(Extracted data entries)
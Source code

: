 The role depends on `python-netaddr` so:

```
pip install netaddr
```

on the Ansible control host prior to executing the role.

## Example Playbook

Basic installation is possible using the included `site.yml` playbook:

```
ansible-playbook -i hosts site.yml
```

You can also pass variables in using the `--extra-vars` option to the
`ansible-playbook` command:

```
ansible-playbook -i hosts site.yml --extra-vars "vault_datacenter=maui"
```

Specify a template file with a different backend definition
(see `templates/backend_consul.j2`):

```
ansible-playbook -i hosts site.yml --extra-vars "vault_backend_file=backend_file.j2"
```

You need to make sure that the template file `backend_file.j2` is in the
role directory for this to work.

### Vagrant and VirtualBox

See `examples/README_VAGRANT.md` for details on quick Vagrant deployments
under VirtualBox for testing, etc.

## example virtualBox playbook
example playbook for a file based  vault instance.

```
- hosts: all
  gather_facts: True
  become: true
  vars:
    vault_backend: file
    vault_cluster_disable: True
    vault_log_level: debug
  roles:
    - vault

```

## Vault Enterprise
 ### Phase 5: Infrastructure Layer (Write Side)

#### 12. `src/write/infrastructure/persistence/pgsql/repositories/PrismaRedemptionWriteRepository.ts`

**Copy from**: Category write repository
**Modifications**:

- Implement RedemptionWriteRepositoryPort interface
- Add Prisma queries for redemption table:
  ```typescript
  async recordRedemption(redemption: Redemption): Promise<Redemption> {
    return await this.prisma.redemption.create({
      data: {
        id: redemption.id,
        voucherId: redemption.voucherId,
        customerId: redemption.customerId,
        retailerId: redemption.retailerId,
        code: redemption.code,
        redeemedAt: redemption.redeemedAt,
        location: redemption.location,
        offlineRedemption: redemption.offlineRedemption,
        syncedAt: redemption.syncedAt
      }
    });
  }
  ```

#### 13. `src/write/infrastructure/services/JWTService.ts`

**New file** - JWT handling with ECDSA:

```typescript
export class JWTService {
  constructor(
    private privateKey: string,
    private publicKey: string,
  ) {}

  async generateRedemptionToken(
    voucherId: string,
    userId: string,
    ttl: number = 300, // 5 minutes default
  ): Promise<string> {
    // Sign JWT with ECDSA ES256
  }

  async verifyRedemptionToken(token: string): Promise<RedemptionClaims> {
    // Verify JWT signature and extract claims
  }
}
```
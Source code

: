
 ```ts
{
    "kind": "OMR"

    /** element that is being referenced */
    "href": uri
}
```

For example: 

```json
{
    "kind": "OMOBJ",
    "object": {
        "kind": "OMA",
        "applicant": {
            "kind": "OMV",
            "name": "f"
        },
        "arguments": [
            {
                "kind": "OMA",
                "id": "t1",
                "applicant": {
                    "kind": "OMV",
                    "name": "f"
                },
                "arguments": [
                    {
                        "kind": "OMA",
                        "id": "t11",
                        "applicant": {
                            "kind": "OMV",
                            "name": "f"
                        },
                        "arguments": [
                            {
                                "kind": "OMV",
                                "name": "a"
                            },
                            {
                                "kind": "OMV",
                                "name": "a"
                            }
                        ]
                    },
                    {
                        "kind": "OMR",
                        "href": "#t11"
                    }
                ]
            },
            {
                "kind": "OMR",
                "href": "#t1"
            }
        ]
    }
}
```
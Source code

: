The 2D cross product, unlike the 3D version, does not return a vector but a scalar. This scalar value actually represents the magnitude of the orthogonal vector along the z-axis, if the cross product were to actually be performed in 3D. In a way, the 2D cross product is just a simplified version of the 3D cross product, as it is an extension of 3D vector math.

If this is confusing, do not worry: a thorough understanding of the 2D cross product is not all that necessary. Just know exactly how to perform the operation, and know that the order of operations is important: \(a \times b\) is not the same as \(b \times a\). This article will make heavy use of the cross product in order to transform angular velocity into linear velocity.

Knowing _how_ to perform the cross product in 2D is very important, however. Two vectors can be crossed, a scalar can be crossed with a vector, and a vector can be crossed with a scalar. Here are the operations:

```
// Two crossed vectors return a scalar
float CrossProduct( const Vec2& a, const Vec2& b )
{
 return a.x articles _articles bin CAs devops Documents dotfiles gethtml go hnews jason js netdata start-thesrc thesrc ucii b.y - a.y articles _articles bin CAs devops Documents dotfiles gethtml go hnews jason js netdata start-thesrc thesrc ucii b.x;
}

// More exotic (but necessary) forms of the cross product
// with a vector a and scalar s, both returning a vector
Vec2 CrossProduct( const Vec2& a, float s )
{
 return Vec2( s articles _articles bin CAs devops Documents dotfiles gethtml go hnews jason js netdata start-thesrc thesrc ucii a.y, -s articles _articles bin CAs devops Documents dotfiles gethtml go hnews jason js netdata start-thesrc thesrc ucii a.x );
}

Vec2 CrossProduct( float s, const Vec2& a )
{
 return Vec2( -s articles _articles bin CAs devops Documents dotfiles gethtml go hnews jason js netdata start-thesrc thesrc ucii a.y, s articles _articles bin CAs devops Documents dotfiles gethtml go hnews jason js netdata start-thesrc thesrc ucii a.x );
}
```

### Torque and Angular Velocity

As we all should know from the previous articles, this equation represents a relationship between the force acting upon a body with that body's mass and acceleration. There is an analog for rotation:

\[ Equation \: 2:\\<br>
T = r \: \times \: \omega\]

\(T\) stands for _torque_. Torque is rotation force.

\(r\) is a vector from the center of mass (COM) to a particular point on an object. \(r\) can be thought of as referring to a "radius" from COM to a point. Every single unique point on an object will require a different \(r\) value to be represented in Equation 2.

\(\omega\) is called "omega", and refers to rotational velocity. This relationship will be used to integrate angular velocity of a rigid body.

* [ACTIVITY] Would you copy out each record precisely as it stands?

* [ANSWER TO THIS EXERCISE]
Source code

: The role depends on `python-netaddr` so:

```
pip install netaddr
```

on the Ansible control host prior to executing the role.

## Example Playbook

Basic installation is possible using the included `site.yml` playbook:

```
ansible-playbook -i hosts site.yml
```

You can also pass variables in using the `--extra-vars` option to the
`ansible-playbook` command:

```
ansible-playbook -i hosts site.yml --extra-vars "vault_datacenter=maui"
```

Specify a template file with a different backend definition
(see `templates/backend_consul.j2`):

```
ansible-playbook -i hosts site.yml --extra-vars "vault_backend_file=backend_file.j2"
```

You need to make sure that the template file `backend_file.j2` is in the
role directory for this to work.

### Vagrant and VirtualBox

See `examples/README_VAGRANT.md` for details on quick Vagrant deployments
under VirtualBox for testing, etc.

## example virtualBox playbook
example playbook for a file based  vault instance.

```
- hosts: all
  gather_facts: True
  become: true
  vars:
    vault_backend: file
    vault_cluster_disable: True
    vault_log_level: debug
  roles:
    - vault

```

## Vault Enterprise
 ### Phase 5: Infrastructure Layer (Write Side)

#### 12. `src/write/infrastructure/persistence/pgsql/repositories/PrismaRedemptionWriteRepository.ts`

**Copy from**: Category write repository
**Modifications**:

- Implement RedemptionWriteRepositoryPort interface
- Add Prisma queries for redemption table:
  ```typescript
  async recordRedemption(redemption: Redemption): Promise<Redemption> {
    return await this.prisma.redemption.create({
      data: {
        id: redemption.id,
        voucherId: redemption.voucherId,
        customerId: redemption.customerId,
        retailerId: redemption.retailerId,
        code: redemption.code,
        redeemedAt: redemption.redeemedAt,
        location: redemption.location,
        offlineRedemption: redemption.offlineRedemption,
        syncedAt: redemption.syncedAt
      }
    });
  }
  ```

#### 13. `src/write/infrastructure/services/JWTService.ts`

**New file** - JWT handling with ECDSA:

```typescript
export class JWTService {
  constructor(
    private privateKey: string,
    private publicKey: string,
  ) {}

  async generateRedemptionToken(
    voucherId: string,
    userId: string,
    ttl: number = 300, // 5 minutes default
  ): Promise<string> {
    // Sign JWT with ECDSA ES256
  }

  async verifyRedemptionToken(token: string): Promise<RedemptionClaims> {
    // Verify JWT signature and extract claims
  }
}
```
Source code

:
 ```ts
{
    "kind": "OMR"

    /** element that is being referenced */
    "href": uri
}
```

For example: 

```json
{
    "kind": "OMOBJ",
    "object": {
        "kind": "OMA",
        "applicant": {
            "kind": "OMV",
            "name": "f"
        },
        "arguments": [
            {
                "kind": "OMA",
                "id": "t1",
                "applicant": {
                    "kind": "OMV",
                    "name": "f"
                },
                "arguments": [
                    {
                        "kind": "OMA",
                        "id": "t11",
                        "applicant": {
                            "kind": "OMV",
                            "name": "f"
                        },
                        "arguments": [
                            {
                                "kind": "OMV",
                                "name": "a"
                            },
                            {
                                "kind": "OMV",
                                "name": "a"
                            }
                        ]
                    },
                    {
                        "kind": "OMR",
                        "href": "#t11"
                    }
                ]
            },
            {
                "kind": "OMR",
                "href": "#t1"
            }
        ]
    }
}
```
Source code

:The 2D cross product, unlike the 3D version, does not return a vector but a scalar. This scalar value actually represents the magnitude of the orthogonal vector along the z-axis, if the cross product were to actually be performed in 3D. In a way, the 2D cross product is just a simplified version of the 3D cross product, as it is an extension of 3D vector math.

If this is confusing, do not worry: a thorough understanding of the 2D cross product is not all that necessary. Just know exactly how to perform the operation, and know that the order of operations is important: \(a \times b\) is not the same as \(b \times a\). This article will make heavy use of the cross product in order to transform angular velocity into linear velocity.

Knowing _how_ to perform the cross product in 2D is very important, however. Two vectors can be crossed, a scalar can be crossed with a vector, and a vector can be crossed with a scalar. Here are the operations:

```
// Two crossed vectors return a scalar
float CrossProduct( const Vec2& a, const Vec2& b )
{
 return a.x articles _articles bin CAs devops Documents dotfiles gethtml go hnews jason js netdata start-thesrc thesrc ucii b.y - a.y articles _articles bin CAs devops Documents dotfiles gethtml go hnews jason js netdata start-thesrc thesrc ucii b.x;
}

// More exotic (but necessary) forms of the cross product
// with a vector a and scalar s, both returning a vector
Vec2 CrossProduct( const Vec2& a, float s )
{
 return Vec2( s articles _articles bin CAs devops Documents dotfiles gethtml go hnews jason js netdata start-thesrc thesrc ucii a.y, -s articles _articles bin CAs devops Documents dotfiles gethtml go hnews jason js netdata start-thesrc thesrc ucii a.x );
}

Vec2 CrossProduct( float s, const Vec2& a )
{
 return Vec2( -s articles _articles bin CAs devops Documents dotfiles gethtml go hnews jason js netdata start-thesrc thesrc ucii a.y, s articles _articles bin CAs devops Documents dotfiles gethtml go hnews jason js netdata start-thesrc thesrc ucii a.x );
}
```

### Torque and Angular Velocity

As we all should know from the previous articles, this equation represents a relationship between the force acting upon a body with that body's mass and acceleration. There is an analog for rotation:

\[ Equation \: 2:\\<br>
T = r \: \times \: \omega\]

\(T\) stands for _torque_. Torque is rotation force.

\(r\) is a vector from the center of mass (COM) to a particular point on an object. \(r\) can be thought of as referring to a "radius" from COM to a point. Every single unique point on an object will require a different \(r\) value to be represented in Equation 2.

\(\omega\) is called "omega", and refers to rotational velocity. This relationship will be used to integrate angular velocity of a rigid body.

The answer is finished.